Say that a train car sitting on a track is accelerated uniformly along its length if each point on the train car experiences the same positive acceleration $a(t)$ at each time $t$ as measured from the track's frame. (The track is not accelerated --- it remains in the same inertial frame.)
Clearly such an acceleration cannot change the length of the car in the track's frame, so its proper length (which has to be greater than its length in any other frame) must increase. That is, an observer on the moving car must say that the car has stretched. But there is a limit to how much you can stretch a train car, so beyond some velocity the train must snap. The snap should be observable to anyone, including an observer stationary with respect to the track.

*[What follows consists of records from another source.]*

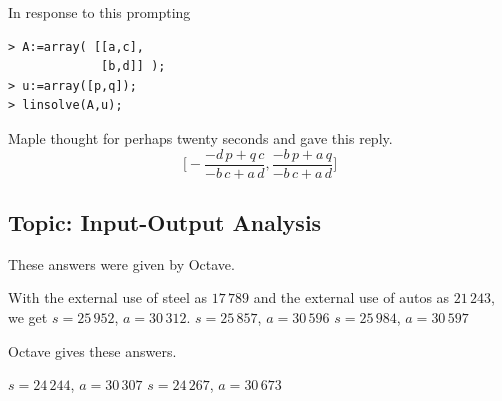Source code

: \begin{ans}{4}
       In response to this prompting
\begin{indented}{\small
\begin{verbatim}
> A:=array( [[a,c],
             [b,d]] );
> u:=array([p,q]);
> linsolve(A,u);
\end{verbatim}
}\end{indented}
      Maple thought for perhaps twenty seconds and gave this reply.
      \begin{equation*}
        \bigl[-\frac{-d\,p+q\,c}{-b\,c+a\,d},
          \frac{-b\,p+a\,q}{-b\,c+a\,d}\bigr]
      \end{equation*}
    
\end{ans}
\subsection{Topic: Input-Output Analysis}
\begin{ans}{1}
      These answers were given by Octave.
      \begin{exparts}
        \partsitem With the external use of steel as $17\,789$ and the
          external use of autos as $21\,243$, we get $s=25\,952$, $a=30\,312$.
        \partsitem $s=25\,857$, $a=30\,596$
        \partsitem $s=25\,984$, $a=30\,597$
      \end{exparts}
    
\end{ans}
\begin{ans}{2}
      Octave gives these answers.
      \begin{exparts}
        \partsitem $s=24\,244$, $a=30\,307$
        \partsitem $s=24\,267$, $a=30\,673$
      \end{exparts}
    
\end{ans}
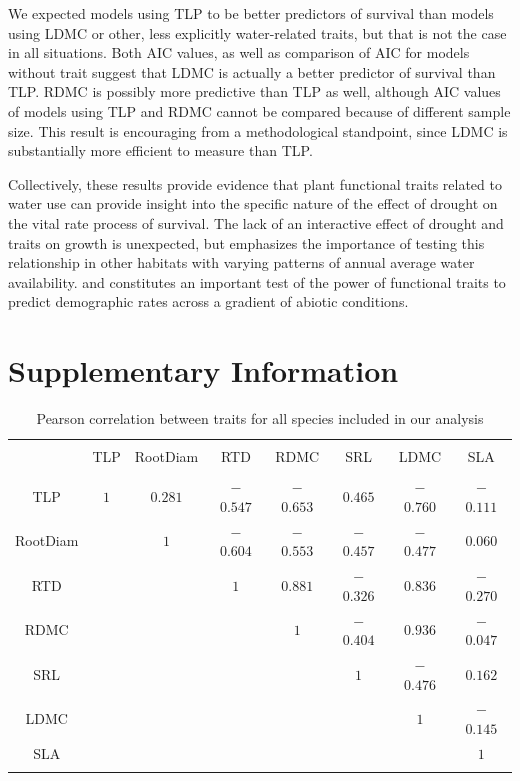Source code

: \documentclass[12pt, letterpaper]{article}
\begin{document}
We expected models using TLP to be better predictors of survival than models using LDMC or other, less explicitly water-related traits, but that is not the case in all situations. Both AIC values, as well as comparison of AIC for models without trait suggest that LDMC is actually a better predictor of survival than TLP. RDMC is possibly more predictive than TLP as well, although AIC values of models using TLP and RDMC cannot be compared because of different sample size. This result is encouraging from a methodological standpoint, since LDMC is substantially more efficient to measure than TLP. 

Collectively, these results provide evidence that plant functional traits related to water use can provide insight into the specific nature of the effect of drought on the vital rate process of survival. The lack of an interactive effect of drought and traits on growth is unexpected, but emphasizes the importance of testing this relationship in other habitats with varying patterns of annual average water availability. and constitutes an important test of the power of functional traits to predict demographic rates across a gradient of abiotic conditions.





\section{Supplementary Information}

\begin{table}[h] \centering 
  \caption{Pearson correlation between traits for all species included in our analysis} 
  \label{allSppCorr}
\begin{tabular} {cccccccc} 
\\[-1.8ex]\hline 
\hline \\[-1.8ex] 
 & TLP & RootDiam & RTD & RDMC & SRL & LDMC & SLA \\ 
\hline \\[-1.8ex] 
\rowcolor[gray]{.95}TLP & $1$ & $0.281$ & $-$ $0.547$ & $-$ $0.653$ & $0.465$ & $-$ $0.760$ & $-$ $0.111$ \\ 
RootDiam &  & $1$ & $-$ $0.604$ & $-$ $0.553$ & $-$ $0.457$ & $-$ $0.477$ & $0.060$ \\ 
\rowcolor[gray]{.95}RTD& &  & $1$ & $0.881$ & $-$ $0.326$ & $0.836$ & $-$ $0.270$ \\ 
RDMC& & &  & $1$ & $-$ $0.404$ & $0.936$ & $-$ $0.047$ \\ 
\rowcolor[gray]{.95}SRL &  & &  & & $1$ & $-$ $0.476$ & $0.162$ \\ 
LDMC & &  & &  &  & $1$ & $-$ $0.145$ \\ 
\rowcolor[gray]{.95}SLA &  & & & & & & $1$ \\ 
\hline \\[-1.8ex] 
\end{tabular} 
\end{table}
\end{document}
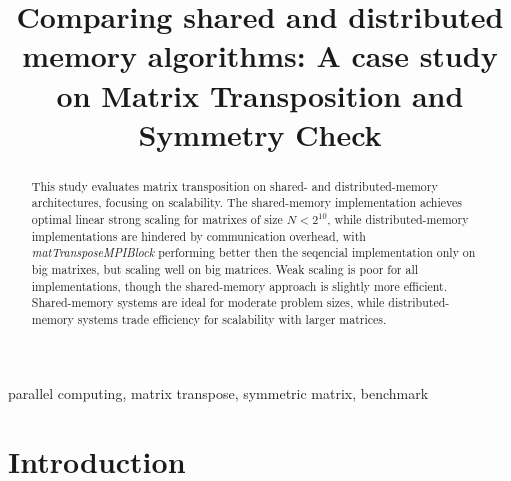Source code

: \documentclass[conference]{IEEEtran}
\begin{document}
\title{Comparing shared and distributed memory algorithms: A case study on Matrix Transposition and Symmetry Check\\
}

\author{
}

\maketitle

\begin{abstract}
This study evaluates matrix transposition on shared- and distributed-memory
architectures, focusing on scalability. The shared-memory implementation
achieves optimal linear strong scaling for matrixes of size $N<2^{10}$,
while distributed-memory implementations are hindered by communication overhead, with
\textit{matTransposeMPIBlock} performing better then the seqencial
implementation only on big matrixes, but scaling well on big matrices.
Weak scaling is poor for all implementations, though the shared-memory
approach is slightly more efficient. Shared-memory systems are ideal
for moderate problem sizes, while distributed-memory systems trade
efficiency for scalability with larger matrices.
\end{abstract}

\begin{IEEEkeywords}
parallel computing, matrix transpose, symmetric matrix, benchmark
\end{IEEEkeywords}

\section{Introduction}
\end{document}
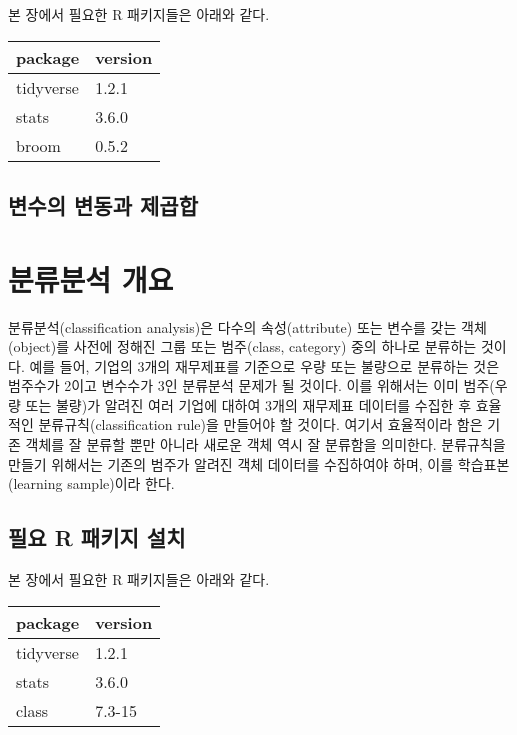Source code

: \documentclass[]{book}
\begin{document}
본 장에서 필요한 R 패키지들은 아래와 같다.

\begin{tabular}{l|l}
\hline
package & version\\
\hline
tidyverse & 1.2.1\\
\hline
stats & 3.6.0\\
\hline
broom & 0.5.2\\
\hline
\end{tabular}

\hypertarget{pca-ss}{%
\section{변수의 변동과 제곱합}\label{pca-ss}}

\hypertarget{classification-analysis}{%
\chapter{분류분석 개요}\label{classification-analysis}}

분류분석(classification analysis)은 다수의 속성(attribute) 또는 변수를 갖는 객체(object)를 사전에 정해진 그룹 또는 범주(class, category) 중의 하나로 분류하는 것이다. 예를 들어, 기업의 3개의 재무제표를 기준으로 우량 또는 불량으로 분류하는 것은 범주수가 2이고 변수수가 3인 분류분석 문제가 될 것이다. 이를 위해서는 이미 범주(우량 또는 불량)가 알려진 여러 기업에 대하여 3개의 재무제표 데이터를 수집한 후 효율적인 분류규칙(classification rule)을 만들어야 할 것이다. 여기서 효율적이라 함은 기존 객체를 잘 분류할 뿐만 아니라 새로운 객체 역시 잘 분류함을 의미한다. 분류규칙을 만들기 위해서는 기존의 범주가 알려진 객체 데이터를 수집하여야 하며, 이를 학습표본(learning sample)이라 한다.

\hypertarget{classification-packages-install}{%
\section{필요 R 패키지 설치}\label{classification-packages-install}}

본 장에서 필요한 R 패키지들은 아래와 같다.

\begin{tabular}{l|l}
\hline
package & version\\
\hline
tidyverse & 1.2.1\\
\hline
stats & 3.6.0\\
\hline
class & 7.3-15\\
\hline
\end{tabular}
\end{document}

Therefore we have what I will call the Curious Phenomenon:
If a train car reaches a sufficiently high velocity as a result of being accelerated uniformly along its length, then the train car must snap.
Note that the statement of the Curious Phenomenon (as opposed to the derivation of that phenomenon) has nothing to do with relativity. Note too that the phenomenon is in principle (though perhaps not in practice?) directly observable.
This leads me to two questions, which might or might not be the same question in disguise:
Question 1: Is there a clear conceptual explanation of the Curious Phenomenon based on classical mechanics without invoking relativity? Or does one really need relativity to explain this?
Question 2: Suppose we knew nothing about relativity, but had observed the Curious Phenomenon. Would the search for an explanation naturally lead to relativity in the same sense that say, a search for an explanation of the Michelson-Morley phenomenon could naturally lead to relativity?